**ABOUT THIS EXERCISE**
Pull out every line below holding the word "path".

**SOURCE DATA**
◆ ◆ ◆

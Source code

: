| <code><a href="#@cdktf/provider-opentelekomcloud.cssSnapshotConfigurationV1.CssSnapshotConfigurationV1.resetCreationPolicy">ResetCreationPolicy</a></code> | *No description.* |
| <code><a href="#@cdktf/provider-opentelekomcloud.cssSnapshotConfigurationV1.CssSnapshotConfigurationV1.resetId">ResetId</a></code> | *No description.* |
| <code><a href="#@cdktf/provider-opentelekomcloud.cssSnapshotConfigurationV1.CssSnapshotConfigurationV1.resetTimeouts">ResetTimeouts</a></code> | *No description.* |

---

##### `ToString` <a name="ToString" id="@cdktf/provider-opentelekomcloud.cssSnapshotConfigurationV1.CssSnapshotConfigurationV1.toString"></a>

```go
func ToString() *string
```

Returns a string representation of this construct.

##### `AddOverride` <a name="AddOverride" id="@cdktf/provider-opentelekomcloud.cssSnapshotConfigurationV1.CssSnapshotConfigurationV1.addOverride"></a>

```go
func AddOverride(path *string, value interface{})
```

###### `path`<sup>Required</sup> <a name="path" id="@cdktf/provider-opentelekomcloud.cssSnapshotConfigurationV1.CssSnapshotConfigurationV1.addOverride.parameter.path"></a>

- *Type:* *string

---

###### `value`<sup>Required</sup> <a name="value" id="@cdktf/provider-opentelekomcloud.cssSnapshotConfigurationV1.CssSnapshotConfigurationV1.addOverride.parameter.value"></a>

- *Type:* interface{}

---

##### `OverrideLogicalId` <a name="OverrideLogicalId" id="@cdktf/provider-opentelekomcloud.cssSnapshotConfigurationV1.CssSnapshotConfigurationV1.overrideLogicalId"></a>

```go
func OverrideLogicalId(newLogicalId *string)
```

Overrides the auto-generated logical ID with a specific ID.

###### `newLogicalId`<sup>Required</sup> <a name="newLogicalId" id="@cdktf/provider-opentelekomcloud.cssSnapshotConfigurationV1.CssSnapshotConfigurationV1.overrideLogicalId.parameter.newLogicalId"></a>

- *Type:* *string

◆ ◆ ◆

**EXPECTED ANSWER**
func AddOverride(path *string, value interface{})
###### `path`<sup>Required</sup> <a name="path" id="@cdktf/provider-opentelekomcloud.cssSnapshotConfigurationV1.CssSnapshotConfigurationV1.addOverride.parameter.path"></a>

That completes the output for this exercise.